Source data

________

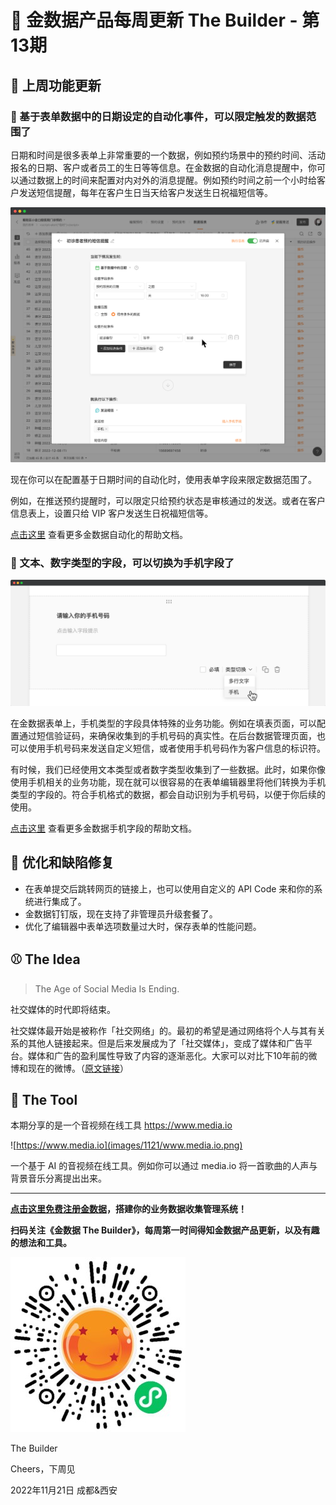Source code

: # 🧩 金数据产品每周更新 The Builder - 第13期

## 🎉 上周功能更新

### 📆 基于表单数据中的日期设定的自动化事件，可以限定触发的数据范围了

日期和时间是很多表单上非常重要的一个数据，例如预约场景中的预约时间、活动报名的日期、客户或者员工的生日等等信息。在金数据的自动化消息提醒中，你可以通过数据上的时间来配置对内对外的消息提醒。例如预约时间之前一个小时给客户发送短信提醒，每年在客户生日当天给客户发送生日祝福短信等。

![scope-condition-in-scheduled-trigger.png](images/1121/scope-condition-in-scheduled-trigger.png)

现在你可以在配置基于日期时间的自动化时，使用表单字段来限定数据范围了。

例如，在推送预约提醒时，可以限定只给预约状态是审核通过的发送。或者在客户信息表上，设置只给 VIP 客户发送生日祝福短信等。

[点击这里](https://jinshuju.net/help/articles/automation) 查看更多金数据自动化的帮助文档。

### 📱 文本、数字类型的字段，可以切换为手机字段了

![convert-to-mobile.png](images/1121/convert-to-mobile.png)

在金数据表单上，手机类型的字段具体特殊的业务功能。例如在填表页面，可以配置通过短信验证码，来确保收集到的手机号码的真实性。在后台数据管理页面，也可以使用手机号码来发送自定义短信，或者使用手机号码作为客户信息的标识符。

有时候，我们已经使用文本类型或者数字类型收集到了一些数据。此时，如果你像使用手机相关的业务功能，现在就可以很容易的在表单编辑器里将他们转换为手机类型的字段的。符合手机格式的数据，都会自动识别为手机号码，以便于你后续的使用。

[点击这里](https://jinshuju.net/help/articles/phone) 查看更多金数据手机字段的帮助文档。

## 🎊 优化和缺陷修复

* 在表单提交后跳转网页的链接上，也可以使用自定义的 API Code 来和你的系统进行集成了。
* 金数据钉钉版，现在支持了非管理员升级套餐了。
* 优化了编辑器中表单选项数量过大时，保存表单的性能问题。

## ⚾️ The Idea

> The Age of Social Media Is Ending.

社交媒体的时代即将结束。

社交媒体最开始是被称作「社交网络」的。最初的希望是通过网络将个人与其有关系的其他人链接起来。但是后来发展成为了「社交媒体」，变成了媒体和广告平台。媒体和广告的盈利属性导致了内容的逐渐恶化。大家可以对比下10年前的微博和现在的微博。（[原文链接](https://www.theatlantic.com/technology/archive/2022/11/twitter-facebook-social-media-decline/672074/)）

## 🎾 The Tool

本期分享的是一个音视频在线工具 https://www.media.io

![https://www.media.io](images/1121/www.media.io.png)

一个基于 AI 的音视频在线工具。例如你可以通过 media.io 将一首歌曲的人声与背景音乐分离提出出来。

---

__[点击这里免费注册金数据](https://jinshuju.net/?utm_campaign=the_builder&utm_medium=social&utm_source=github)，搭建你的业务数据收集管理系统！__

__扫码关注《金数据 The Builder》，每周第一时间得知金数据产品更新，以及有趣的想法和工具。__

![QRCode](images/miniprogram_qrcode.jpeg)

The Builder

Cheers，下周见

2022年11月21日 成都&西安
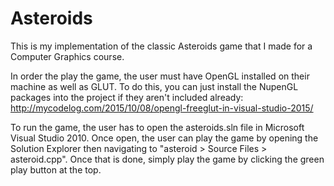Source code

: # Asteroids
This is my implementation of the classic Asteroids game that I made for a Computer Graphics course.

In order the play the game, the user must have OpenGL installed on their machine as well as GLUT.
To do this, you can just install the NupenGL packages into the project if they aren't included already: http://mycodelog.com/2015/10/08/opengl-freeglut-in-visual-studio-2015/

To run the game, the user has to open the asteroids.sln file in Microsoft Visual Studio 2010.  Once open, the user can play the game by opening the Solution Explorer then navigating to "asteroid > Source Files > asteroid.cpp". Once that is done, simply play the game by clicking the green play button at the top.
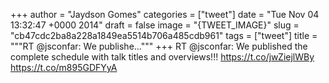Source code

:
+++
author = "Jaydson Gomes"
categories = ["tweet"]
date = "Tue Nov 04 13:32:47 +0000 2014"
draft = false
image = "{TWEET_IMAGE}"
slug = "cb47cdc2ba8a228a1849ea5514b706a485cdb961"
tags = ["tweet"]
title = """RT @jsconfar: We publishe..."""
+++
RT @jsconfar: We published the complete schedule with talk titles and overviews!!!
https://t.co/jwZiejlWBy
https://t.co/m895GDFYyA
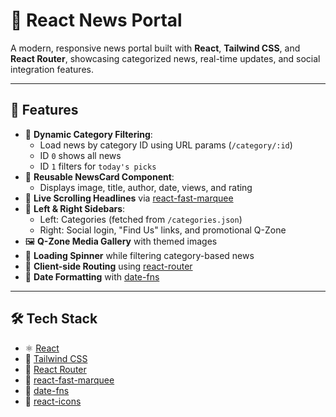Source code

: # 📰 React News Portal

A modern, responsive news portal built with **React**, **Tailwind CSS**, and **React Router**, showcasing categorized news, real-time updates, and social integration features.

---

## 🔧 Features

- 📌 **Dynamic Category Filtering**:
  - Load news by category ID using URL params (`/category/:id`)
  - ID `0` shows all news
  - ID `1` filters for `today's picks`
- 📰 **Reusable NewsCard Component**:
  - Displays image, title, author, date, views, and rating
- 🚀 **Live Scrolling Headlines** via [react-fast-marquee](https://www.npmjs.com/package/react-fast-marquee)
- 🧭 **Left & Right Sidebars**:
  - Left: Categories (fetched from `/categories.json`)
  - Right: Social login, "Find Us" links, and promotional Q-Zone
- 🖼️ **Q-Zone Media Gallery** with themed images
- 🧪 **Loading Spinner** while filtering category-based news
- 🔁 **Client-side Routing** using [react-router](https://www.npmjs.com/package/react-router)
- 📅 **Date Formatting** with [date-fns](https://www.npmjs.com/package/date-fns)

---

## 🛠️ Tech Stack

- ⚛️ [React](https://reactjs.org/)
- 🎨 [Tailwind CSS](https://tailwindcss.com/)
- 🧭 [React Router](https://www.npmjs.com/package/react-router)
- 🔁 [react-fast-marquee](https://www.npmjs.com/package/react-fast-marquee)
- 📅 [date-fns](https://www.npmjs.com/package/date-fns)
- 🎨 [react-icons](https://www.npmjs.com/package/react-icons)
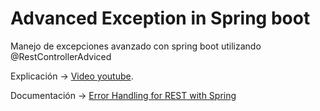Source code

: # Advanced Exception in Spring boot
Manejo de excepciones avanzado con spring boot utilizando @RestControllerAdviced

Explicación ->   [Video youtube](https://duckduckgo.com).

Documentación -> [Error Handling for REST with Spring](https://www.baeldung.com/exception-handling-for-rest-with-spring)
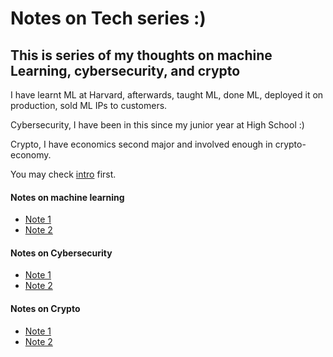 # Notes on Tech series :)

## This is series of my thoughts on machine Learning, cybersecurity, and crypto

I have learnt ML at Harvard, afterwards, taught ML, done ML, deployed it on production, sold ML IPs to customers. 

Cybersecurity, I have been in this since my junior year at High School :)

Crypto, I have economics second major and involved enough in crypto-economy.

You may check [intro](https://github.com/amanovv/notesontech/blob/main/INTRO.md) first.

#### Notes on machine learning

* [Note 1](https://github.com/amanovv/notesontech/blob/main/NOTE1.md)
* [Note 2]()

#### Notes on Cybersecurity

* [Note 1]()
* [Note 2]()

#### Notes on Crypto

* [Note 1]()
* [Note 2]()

________

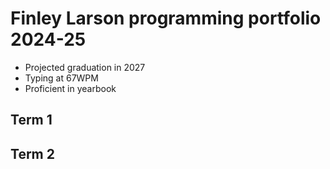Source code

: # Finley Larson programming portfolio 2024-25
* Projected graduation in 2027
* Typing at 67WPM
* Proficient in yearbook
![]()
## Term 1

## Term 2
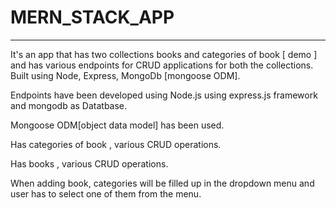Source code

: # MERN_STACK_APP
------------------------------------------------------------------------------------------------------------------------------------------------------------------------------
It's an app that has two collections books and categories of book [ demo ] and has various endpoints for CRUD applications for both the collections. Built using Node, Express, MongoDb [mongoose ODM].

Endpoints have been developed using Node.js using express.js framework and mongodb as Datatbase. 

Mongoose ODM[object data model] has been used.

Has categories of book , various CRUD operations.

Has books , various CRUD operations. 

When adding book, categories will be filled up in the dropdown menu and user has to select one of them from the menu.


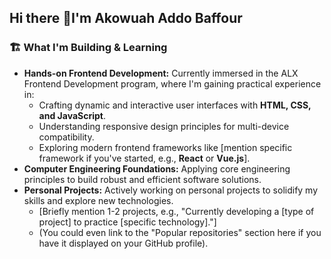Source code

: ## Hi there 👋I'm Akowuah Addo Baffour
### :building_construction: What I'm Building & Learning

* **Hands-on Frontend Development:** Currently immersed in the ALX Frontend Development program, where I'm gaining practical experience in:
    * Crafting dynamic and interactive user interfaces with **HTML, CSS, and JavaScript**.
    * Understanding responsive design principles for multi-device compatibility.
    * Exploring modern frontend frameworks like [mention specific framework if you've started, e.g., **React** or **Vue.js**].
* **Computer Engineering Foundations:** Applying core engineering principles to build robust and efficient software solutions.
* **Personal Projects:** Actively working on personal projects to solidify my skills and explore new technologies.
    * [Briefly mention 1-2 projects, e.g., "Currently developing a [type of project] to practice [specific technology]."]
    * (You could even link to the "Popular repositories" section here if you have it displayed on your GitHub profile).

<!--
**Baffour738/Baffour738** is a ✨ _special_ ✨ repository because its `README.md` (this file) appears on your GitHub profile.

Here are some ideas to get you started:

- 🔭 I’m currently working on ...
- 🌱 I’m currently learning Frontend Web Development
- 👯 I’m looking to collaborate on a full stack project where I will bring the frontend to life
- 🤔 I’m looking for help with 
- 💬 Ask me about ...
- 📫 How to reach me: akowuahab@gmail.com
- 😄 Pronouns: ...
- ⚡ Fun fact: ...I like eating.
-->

________

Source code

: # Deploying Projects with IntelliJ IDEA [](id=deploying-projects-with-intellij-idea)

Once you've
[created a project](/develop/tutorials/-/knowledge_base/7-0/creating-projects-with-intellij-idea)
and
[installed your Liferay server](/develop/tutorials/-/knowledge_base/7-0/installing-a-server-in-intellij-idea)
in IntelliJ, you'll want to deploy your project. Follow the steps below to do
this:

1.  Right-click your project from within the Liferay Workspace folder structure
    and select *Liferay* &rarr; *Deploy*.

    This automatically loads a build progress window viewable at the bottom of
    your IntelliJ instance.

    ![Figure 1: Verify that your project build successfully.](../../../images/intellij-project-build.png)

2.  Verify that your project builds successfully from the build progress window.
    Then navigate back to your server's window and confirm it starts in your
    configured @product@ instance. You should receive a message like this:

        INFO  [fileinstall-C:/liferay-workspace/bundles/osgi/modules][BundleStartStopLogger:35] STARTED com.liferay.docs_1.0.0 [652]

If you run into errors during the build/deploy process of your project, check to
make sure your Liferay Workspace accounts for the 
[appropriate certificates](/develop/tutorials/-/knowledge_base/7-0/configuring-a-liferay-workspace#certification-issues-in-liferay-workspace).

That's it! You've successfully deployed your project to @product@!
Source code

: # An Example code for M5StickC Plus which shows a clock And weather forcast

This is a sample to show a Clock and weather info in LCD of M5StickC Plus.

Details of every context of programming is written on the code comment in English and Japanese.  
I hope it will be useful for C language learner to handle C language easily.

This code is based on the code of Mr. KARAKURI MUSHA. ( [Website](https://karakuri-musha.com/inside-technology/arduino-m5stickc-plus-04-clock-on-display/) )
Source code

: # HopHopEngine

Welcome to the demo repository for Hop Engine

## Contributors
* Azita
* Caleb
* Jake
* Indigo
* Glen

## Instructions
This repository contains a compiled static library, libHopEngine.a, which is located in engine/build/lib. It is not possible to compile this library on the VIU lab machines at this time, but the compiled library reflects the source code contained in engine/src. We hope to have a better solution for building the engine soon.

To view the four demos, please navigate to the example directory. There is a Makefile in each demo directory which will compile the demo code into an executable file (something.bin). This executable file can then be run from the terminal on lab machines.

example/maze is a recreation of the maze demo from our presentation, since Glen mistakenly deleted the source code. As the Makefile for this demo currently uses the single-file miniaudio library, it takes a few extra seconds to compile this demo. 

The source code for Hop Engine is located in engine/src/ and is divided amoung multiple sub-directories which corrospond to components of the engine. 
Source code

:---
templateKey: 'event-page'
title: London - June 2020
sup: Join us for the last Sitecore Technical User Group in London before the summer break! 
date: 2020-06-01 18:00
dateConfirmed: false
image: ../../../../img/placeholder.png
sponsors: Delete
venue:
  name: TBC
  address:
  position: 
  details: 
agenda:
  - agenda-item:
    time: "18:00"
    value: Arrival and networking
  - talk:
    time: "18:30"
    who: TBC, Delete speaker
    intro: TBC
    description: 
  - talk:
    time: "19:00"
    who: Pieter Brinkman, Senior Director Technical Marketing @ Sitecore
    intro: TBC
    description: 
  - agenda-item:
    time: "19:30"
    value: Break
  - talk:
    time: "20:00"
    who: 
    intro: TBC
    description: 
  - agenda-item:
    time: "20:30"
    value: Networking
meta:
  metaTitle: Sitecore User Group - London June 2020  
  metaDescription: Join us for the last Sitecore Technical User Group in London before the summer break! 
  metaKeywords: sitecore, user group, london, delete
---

________

• **Brief**
Leave out every picture, and copy exactly the lines above starting at the one holding "Typing at 67WPM" and ending at the one holding "Frontend Development:** Currently", no more and no less.

• **Output of the task**
* Typing at 67WPM
* Proficient in yearbook
![]()
## Term 1

## Term 2
Source code

: # MERN_STACK_APP
------------------------------------------------------------------------------------------------------------------------------------------------------------------------------
It's an app that has two collections books and categories of book [ demo ] and has various endpoints for CRUD applications for both the collections. Built using Node, Express, MongoDb [mongoose ODM].

Endpoints have been developed using Node.js using express.js framework and mongodb as Datatbase. 

Mongoose ODM[object data model] has been used.

Has categories of book , various CRUD operations.

Has books , various CRUD operations. 

When adding book, categories will be filled up in the dropdown menu and user has to select one of them from the menu.


Source code

: ## Hi there 👋I'm Akowuah Addo Baffour
### :building_construction: What I'm Building & Learning

* **Hands-on Frontend Development:** Currently immersed in the ALX Frontend Development program, where I'm gaining practical experience in:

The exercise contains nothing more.